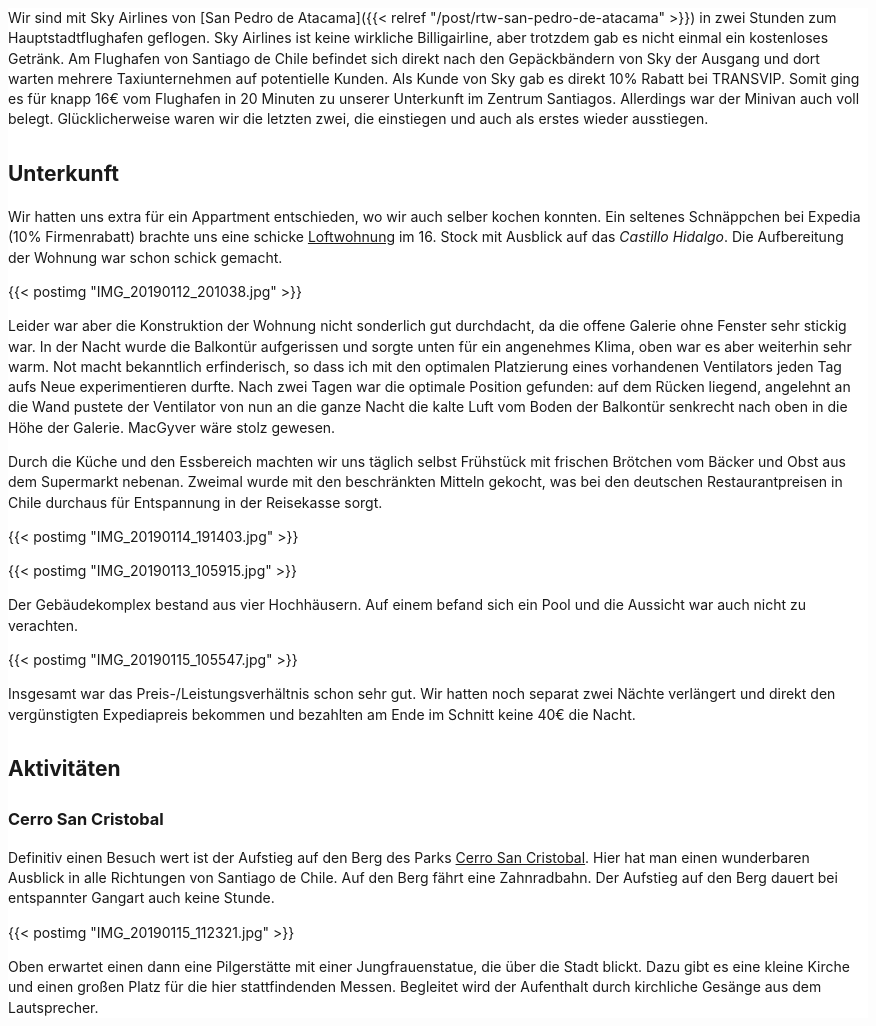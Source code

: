 Wir sind mit Sky Airlines von [San Pedro de Atacama]({{< relref "/post/rtw-san-pedro-de-atacama" >}}) in zwei Stunden zum Hauptstadtflughafen geflogen. Sky Airlines ist keine wirkliche Billigairline, aber trotzdem gab es nicht einmal ein kostenloses Getränk. Am Flughafen von Santiago de Chile befindet sich direkt nach den Gepäckbändern von Sky der Ausgang und dort warten mehrere Taxiunternehmen auf potentielle Kunden. Als Kunde von Sky gab es direkt 10% Rabatt bei TRANSVIP. Somit ging es für knapp 16€ vom Flughafen in 20 Minuten zu unserer Unterkunft im Zentrum Santiagos. Allerdings war der Minivan auch voll belegt. Glücklicherweise waren wir die letzten zwei, die einstiegen und auch als erstes wieder ausstiegen.

## Unterkunft

Wir hatten uns extra für ein Appartment entschieden, wo wir auch selber kochen konnten. Ein seltenes Schnäppchen bei Expedia (10% Firmenrabatt) brachte uns eine schicke [Loftwohnung](https://goo.gl/maps/g3ANNetSicG2) im 16. Stock mit Ausblick auf das _Castillo Hidalgo_. Die Aufbereitung der Wohnung war schon schick gemacht.

{{< postimg "IMG_20190112_201038.jpg" >}}

Leider war aber die Konstruktion der Wohnung nicht sonderlich gut durchdacht, da die offene Galerie ohne Fenster sehr stickig war. In der Nacht wurde die Balkontür aufgerissen und sorgte unten für ein angenehmes Klima, oben war es aber weiterhin sehr warm. Not macht bekanntlich erfinderisch, so dass ich mit den optimalen Platzierung eines vorhandenen Ventilators jeden Tag aufs Neue experimentieren durfte. Nach zwei Tagen war die optimale Position gefunden: auf dem Rücken liegend, angelehnt an die Wand pustete der Ventilator von nun an die ganze Nacht die kalte Luft vom Boden der Balkontür senkrecht nach oben in die Höhe der Galerie. MacGyver wäre stolz gewesen.

Durch die Küche und den Essbereich machten wir uns täglich selbst Frühstück mit frischen Brötchen vom Bäcker und Obst aus dem Supermarkt nebenan. Zweimal wurde mit den beschränkten Mitteln gekocht, was bei den deutschen Restaurantpreisen in Chile durchaus für Entspannung in der Reisekasse sorgt.

{{< postimg "IMG_20190114_191403.jpg" >}}

{{< postimg "IMG_20190113_105915.jpg" >}}

Der Gebäudekomplex bestand aus vier Hochhäusern. Auf einem befand sich ein Pool und die Aussicht war auch nicht zu verachten.

{{< postimg "IMG_20190115_105547.jpg" >}}

Insgesamt war das Preis-/Leistungsverhältnis schon sehr gut. Wir hatten noch separat zwei Nächte verlängert und direkt den vergünstigten Expediapreis bekommen und bezahlten am Ende im Schnitt keine 40€ die Nacht.

## Aktivitäten

### Cerro San Cristobal

Definitiv einen Besuch wert ist der Aufstieg auf den Berg des Parks [Cerro San Cristobal](https://goo.gl/maps/Qf65GnikzX22). Hier hat man einen wunderbaren Ausblick in alle Richtungen von Santiago de Chile. Auf den Berg fährt eine Zahnradbahn. Der Aufstieg auf den Berg dauert bei entspannter Gangart auch keine Stunde. 

{{< postimg "IMG_20190115_112321.jpg" >}}

Oben erwartet einen dann eine Pilgerstätte mit einer Jungfrauenstatue, die über die Stadt blickt. Dazu gibt es eine kleine Kirche und einen großen Platz für die hier stattfindenden Messen. Begleitet wird der Aufenthalt durch kirchliche Gesänge aus dem Lautsprecher.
----
What is expected:
Set down each entry above exactly as it appears. Omit the pictures.

Response box:
Source code

: Wir sind mit Sky Airlines von [San Pedro de Atacama]({{< relref "/post/rtw-san-pedro-de-atacama" >}}) in zwei Stunden zum Hauptstadtflughafen geflogen. Sky Airlines ist keine wirkliche Billigairline, aber trotzdem gab es nicht einmal ein kostenloses Getränk. Am Flughafen von Santiago de Chile befindet sich direkt nach den Gepäckbändern von Sky der Ausgang und dort warten mehrere Taxiunternehmen auf potentielle Kunden. Als Kunde von Sky gab es direkt 10% Rabatt bei TRANSVIP. Somit ging es für knapp 16€ vom Flughafen in 20 Minuten zu unserer Unterkunft im Zentrum Santiagos. Allerdings war der Minivan auch voll belegt. Glücklicherweise waren wir die letzten zwei, die einstiegen und auch als erstes wieder ausstiegen.

## Unterkunft

Wir hatten uns extra für ein Appartment entschieden, wo wir auch selber kochen konnten. Ein seltenes Schnäppchen bei Expedia (10% Firmenrabatt) brachte uns eine schicke [Loftwohnung](https://goo.gl/maps/g3ANNetSicG2) im 16. Stock mit Ausblick auf das _Castillo Hidalgo_. Die Aufbereitung der Wohnung war schon schick gemacht.

{{< postimg "IMG_20190112_201038.jpg" >}}

Leider war aber die Konstruktion der Wohnung nicht sonderlich gut durchdacht, da die offene Galerie ohne Fenster sehr stickig war. In der Nacht wurde die Balkontür aufgerissen und sorgte unten für ein angenehmes Klima, oben war es aber weiterhin sehr warm. Not macht bekanntlich erfinderisch, so dass ich mit den optimalen Platzierung eines vorhandenen Ventilators jeden Tag aufs Neue experimentieren durfte. Nach zwei Tagen war die optimale Position gefunden: auf dem Rücken liegend, angelehnt an die Wand pustete der Ventilator von nun an die ganze Nacht die kalte Luft vom Boden der Balkontür senkrecht nach oben in die Höhe der Galerie. MacGyver wäre stolz gewesen.

Durch die Küche und den Essbereich machten wir uns täglich selbst Frühstück mit frischen Brötchen vom Bäcker und Obst aus dem Supermarkt nebenan. Zweimal wurde mit den beschränkten Mitteln gekocht, was bei den deutschen Restaurantpreisen in Chile durchaus für Entspannung in der Reisekasse sorgt.

{{< postimg "IMG_20190114_191403.jpg" >}}

{{< postimg "IMG_20190113_105915.jpg" >}}

Der Gebäudekomplex bestand aus vier Hochhäusern. Auf einem befand sich ein Pool und die Aussicht war auch nicht zu verachten.

{{< postimg "IMG_20190115_105547.jpg" >}}

Insgesamt war das Preis-/Leistungsverhältnis schon sehr gut. Wir hatten noch separat zwei Nächte verlängert und direkt den vergünstigten Expediapreis bekommen und bezahlten am Ende im Schnitt keine 40€ die Nacht.

## Aktivitäten

### Cerro San Cristobal

Definitiv einen Besuch wert ist der Aufstieg auf den Berg des Parks [Cerro San Cristobal](https://goo.gl/maps/Qf65GnikzX22). Hier hat man einen wunderbaren Ausblick in alle Richtungen von Santiago de Chile. Auf den Berg fährt eine Zahnradbahn. Der Aufstieg auf den Berg dauert bei entspannter Gangart auch keine Stunde. 

{{< postimg "IMG_20190115_112321.jpg" >}}

Oben erwartet einen dann eine Pilgerstätte mit einer Jungfrauenstatue, die über die Stadt blickt. Dazu gibt es eine kleine Kirche und einen großen Platz für die hier stattfindenden Messen. Begleitet wird der Aufenthalt durch kirchliche Gesänge aus dem Lautsprecher.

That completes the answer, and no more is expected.